**Study material**

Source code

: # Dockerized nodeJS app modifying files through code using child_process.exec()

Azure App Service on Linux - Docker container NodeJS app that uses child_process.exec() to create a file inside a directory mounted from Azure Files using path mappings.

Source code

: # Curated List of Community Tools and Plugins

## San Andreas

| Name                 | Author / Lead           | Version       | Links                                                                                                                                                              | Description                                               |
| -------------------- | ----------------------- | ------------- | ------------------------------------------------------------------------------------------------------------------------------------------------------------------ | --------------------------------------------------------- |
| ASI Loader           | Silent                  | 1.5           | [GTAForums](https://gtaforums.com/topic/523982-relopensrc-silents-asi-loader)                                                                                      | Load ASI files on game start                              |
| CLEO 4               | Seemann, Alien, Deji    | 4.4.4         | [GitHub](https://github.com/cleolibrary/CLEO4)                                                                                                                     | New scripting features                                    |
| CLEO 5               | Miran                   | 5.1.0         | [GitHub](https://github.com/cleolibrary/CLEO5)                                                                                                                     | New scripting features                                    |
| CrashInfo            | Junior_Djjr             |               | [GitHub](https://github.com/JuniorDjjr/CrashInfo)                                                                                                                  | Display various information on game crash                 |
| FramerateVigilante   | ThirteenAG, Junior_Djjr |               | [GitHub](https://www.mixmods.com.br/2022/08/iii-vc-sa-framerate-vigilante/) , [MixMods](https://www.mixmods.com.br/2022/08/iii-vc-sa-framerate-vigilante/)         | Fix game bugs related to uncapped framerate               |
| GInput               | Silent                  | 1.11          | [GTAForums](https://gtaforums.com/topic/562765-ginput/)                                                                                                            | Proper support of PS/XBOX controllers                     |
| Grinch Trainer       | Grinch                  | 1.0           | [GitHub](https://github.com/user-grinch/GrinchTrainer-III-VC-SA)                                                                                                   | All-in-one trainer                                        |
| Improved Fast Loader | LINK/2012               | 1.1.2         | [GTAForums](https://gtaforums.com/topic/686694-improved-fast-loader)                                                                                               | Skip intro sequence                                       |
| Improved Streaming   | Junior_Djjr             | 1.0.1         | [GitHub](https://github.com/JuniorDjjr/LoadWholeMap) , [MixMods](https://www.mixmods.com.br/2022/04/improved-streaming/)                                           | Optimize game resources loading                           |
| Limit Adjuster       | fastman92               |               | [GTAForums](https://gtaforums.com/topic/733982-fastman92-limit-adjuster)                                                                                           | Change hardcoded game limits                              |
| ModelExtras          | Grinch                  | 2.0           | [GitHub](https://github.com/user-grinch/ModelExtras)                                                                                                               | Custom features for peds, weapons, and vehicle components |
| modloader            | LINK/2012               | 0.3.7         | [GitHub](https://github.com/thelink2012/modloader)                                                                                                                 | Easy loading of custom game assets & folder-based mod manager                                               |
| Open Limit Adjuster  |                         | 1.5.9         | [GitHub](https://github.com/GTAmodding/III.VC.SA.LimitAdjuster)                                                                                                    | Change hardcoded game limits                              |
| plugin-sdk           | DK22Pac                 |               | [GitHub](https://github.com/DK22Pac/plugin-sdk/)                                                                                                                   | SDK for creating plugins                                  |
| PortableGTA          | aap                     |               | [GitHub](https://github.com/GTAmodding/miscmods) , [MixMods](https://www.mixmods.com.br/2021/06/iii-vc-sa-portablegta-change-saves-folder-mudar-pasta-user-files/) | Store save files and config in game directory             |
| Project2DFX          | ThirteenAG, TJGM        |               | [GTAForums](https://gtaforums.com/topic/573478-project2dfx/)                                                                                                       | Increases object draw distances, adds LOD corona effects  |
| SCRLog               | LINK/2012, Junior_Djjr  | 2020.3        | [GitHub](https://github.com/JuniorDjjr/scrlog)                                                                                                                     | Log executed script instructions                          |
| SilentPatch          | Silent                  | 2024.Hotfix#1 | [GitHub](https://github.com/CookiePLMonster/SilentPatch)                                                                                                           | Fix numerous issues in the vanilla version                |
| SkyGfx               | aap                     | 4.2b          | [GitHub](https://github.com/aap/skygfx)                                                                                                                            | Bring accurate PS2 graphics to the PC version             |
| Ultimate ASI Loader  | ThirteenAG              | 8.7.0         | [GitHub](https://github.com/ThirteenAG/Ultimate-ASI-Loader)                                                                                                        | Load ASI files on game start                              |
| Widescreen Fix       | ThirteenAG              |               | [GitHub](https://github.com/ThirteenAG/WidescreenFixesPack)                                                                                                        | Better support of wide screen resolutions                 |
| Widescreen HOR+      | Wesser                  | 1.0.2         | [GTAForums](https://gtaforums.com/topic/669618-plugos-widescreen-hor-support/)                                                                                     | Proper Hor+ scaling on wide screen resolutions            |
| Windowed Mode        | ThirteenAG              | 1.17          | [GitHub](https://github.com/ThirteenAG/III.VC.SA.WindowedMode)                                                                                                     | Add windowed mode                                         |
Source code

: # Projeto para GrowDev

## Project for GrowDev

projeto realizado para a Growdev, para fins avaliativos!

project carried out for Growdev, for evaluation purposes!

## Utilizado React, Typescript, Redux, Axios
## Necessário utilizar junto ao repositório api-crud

**Task to complete**
Nothing in the records above may be left out when you repeat them exactly.

**Answer to the exercise**
Source code

: # Dockerized nodeJS app modifying files through code using child_process.exec()

Azure App Service on Linux - Docker container NodeJS app that uses child_process.exec() to create a file inside a directory mounted from Azure Files using path mappings.

Source code

: # Curated List of Community Tools and Plugins

## San Andreas

| Name                 | Author / Lead           | Version       | Links                                                                                                                                                              | Description                                               |
| -------------------- | ----------------------- | ------------- | ------------------------------------------------------------------------------------------------------------------------------------------------------------------ | --------------------------------------------------------- |
| ASI Loader           | Silent                  | 1.5           | [GTAForums](https://gtaforums.com/topic/523982-relopensrc-silents-asi-loader)                                                                                      | Load ASI files on game start                              |
| CLEO 4               | Seemann, Alien, Deji    | 4.4.4         | [GitHub](https://github.com/cleolibrary/CLEO4)                                                                                                                     | New scripting features                                    |
| CLEO 5               | Miran                   | 5.1.0         | [GitHub](https://github.com/cleolibrary/CLEO5)                                                                                                                     | New scripting features                                    |
| CrashInfo            | Junior_Djjr             |               | [GitHub](https://github.com/JuniorDjjr/CrashInfo)                                                                                                                  | Display various information on game crash                 |
| FramerateVigilante   | ThirteenAG, Junior_Djjr |               | [GitHub](https://www.mixmods.com.br/2022/08/iii-vc-sa-framerate-vigilante/) , [MixMods](https://www.mixmods.com.br/2022/08/iii-vc-sa-framerate-vigilante/)         | Fix game bugs related to uncapped framerate               |
| GInput               | Silent                  | 1.11          | [GTAForums](https://gtaforums.com/topic/562765-ginput/)                                                                                                            | Proper support of PS/XBOX controllers                     |
| Grinch Trainer       | Grinch                  | 1.0           | [GitHub](https://github.com/user-grinch/GrinchTrainer-III-VC-SA)                                                                                                   | All-in-one trainer                                        |
| Improved Fast Loader | LINK/2012               | 1.1.2         | [GTAForums](https://gtaforums.com/topic/686694-improved-fast-loader)                                                                                               | Skip intro sequence                                       |
| Improved Streaming   | Junior_Djjr             | 1.0.1         | [GitHub](https://github.com/JuniorDjjr/LoadWholeMap) , [MixMods](https://www.mixmods.com.br/2022/04/improved-streaming/)                                           | Optimize game resources loading                           |
| Limit Adjuster       | fastman92               |               | [GTAForums](https://gtaforums.com/topic/733982-fastman92-limit-adjuster)                                                                                           | Change hardcoded game limits                              |
| ModelExtras          | Grinch                  | 2.0           | [GitHub](https://github.com/user-grinch/ModelExtras)                                                                                                               | Custom features for peds, weapons, and vehicle components |
| modloader            | LINK/2012               | 0.3.7         | [GitHub](https://github.com/thelink2012/modloader)                                                                                                                 | Easy loading of custom game assets & folder-based mod manager                                               |
| Open Limit Adjuster  |                         | 1.5.9         | [GitHub](https://github.com/GTAmodding/III.VC.SA.LimitAdjuster)                                                                                                    | Change hardcoded game limits                              |
| plugin-sdk           | DK22Pac                 |               | [GitHub](https://github.com/DK22Pac/plugin-sdk/)                                                                                                                   | SDK for creating plugins                                  |
| PortableGTA          | aap                     |               | [GitHub](https://github.com/GTAmodding/miscmods) , [MixMods](https://www.mixmods.com.br/2021/06/iii-vc-sa-portablegta-change-saves-folder-mudar-pasta-user-files/) | Store save files and config in game directory             |
| Project2DFX          | ThirteenAG, TJGM        |               | [GTAForums](https://gtaforums.com/topic/573478-project2dfx/)                                                                                                       | Increases object draw distances, adds LOD corona effects  |
| SCRLog               | LINK/2012, Junior_Djjr  | 2020.3        | [GitHub](https://github.com/JuniorDjjr/scrlog)                                                                                                                     | Log executed script instructions                          |
| SilentPatch          | Silent                  | 2024.Hotfix#1 | [GitHub](https://github.com/CookiePLMonster/SilentPatch)                                                                                                           | Fix numerous issues in the vanilla version                |
| SkyGfx               | aap                     | 4.2b          | [GitHub](https://github.com/aap/skygfx)                                                                                                                            | Bring accurate PS2 graphics to the PC version             |
| Ultimate ASI Loader  | ThirteenAG              | 8.7.0         | [GitHub](https://github.com/ThirteenAG/Ultimate-ASI-Loader)                                                                                                        | Load ASI files on game start                              |
| Widescreen Fix       | ThirteenAG              |               | [GitHub](https://github.com/ThirteenAG/WidescreenFixesPack)                                                                                                        | Better support of wide screen resolutions                 |
| Widescreen HOR+      | Wesser                  | 1.0.2         | [GTAForums](https://gtaforums.com/topic/669618-plugos-widescreen-hor-support/)                                                                                     | Proper Hor+ scaling on wide screen resolutions            |
| Windowed Mode        | ThirteenAG              | 1.17          | [GitHub](https://github.com/ThirteenAG/III.VC.SA.WindowedMode)                                                                                                     | Add windowed mode                                         |
Source code

: # Projeto para GrowDev

## Project for GrowDev

projeto realizado para a Growdev, para fins avaliativos!

project carried out for Growdev, for evaluation purposes!

## Utilizado React, Typescript, Redux, Axios
## Necessário utilizar junto ao repositório api-crud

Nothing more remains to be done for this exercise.